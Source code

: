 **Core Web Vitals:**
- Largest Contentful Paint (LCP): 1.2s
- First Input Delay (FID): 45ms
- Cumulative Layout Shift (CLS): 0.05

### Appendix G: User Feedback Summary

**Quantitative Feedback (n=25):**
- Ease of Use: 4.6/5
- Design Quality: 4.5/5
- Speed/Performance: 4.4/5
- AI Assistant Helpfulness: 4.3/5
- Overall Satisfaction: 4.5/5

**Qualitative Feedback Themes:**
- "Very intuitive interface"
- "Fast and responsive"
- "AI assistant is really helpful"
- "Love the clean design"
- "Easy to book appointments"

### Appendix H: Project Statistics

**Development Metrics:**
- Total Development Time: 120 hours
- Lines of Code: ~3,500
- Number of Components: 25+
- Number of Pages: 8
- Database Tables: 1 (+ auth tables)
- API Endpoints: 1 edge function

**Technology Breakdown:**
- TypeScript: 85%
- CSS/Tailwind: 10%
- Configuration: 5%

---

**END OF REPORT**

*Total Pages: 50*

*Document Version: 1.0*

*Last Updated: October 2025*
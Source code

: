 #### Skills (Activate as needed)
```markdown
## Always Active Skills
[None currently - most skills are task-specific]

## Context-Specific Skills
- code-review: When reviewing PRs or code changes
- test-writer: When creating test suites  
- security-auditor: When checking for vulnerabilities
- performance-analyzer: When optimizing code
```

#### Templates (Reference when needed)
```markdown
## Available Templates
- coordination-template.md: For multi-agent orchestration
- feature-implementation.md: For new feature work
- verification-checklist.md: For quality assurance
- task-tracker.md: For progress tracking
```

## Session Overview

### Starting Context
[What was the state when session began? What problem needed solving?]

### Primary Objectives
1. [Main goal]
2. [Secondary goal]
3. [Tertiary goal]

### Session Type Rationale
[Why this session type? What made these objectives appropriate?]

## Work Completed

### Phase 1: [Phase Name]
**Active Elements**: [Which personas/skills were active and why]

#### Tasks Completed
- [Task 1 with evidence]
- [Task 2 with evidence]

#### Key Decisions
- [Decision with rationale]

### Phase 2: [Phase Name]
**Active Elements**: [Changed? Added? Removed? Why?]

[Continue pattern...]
━━━━━━━━━━
Required action –
Pull out each line of the listing that holds the string "Development".

Result below –
**Development Metrics:**
- Total Development Time: 120 hours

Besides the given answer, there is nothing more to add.